───── MATERIALS PROVIDED

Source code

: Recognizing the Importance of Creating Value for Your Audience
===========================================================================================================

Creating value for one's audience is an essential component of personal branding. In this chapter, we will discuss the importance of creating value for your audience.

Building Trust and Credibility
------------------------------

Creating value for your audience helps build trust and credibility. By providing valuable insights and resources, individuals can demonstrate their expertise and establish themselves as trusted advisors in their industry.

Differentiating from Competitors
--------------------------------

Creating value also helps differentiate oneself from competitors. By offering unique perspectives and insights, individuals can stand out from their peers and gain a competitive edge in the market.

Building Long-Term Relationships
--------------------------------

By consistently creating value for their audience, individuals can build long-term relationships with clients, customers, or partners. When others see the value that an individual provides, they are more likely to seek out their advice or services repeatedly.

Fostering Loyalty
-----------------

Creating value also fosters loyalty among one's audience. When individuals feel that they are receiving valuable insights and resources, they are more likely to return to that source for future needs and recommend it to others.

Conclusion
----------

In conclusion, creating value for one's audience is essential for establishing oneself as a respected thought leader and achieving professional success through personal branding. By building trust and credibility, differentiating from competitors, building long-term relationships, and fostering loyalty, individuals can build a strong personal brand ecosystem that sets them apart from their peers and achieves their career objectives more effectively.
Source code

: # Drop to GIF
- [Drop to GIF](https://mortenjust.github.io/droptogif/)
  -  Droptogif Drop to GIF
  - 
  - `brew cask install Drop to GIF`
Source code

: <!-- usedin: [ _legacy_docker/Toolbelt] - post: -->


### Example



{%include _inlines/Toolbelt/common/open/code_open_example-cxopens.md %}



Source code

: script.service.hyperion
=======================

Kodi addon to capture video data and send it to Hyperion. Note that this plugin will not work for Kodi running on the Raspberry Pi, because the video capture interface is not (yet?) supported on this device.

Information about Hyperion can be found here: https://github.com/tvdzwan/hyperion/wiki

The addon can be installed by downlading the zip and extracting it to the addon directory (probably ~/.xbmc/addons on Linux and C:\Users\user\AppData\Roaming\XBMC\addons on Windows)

──────────

**YOUR OBJECTIVE**
Return each full line of the entries that contains the word "Drop".

**SOLUTION FOR THIS EXERCISE**
: # Drop to GIF
- [Drop to GIF](https://mortenjust.github.io/droptogif/)
  -  Droptogif Drop to GIF
  - `brew cask install Drop to GIF`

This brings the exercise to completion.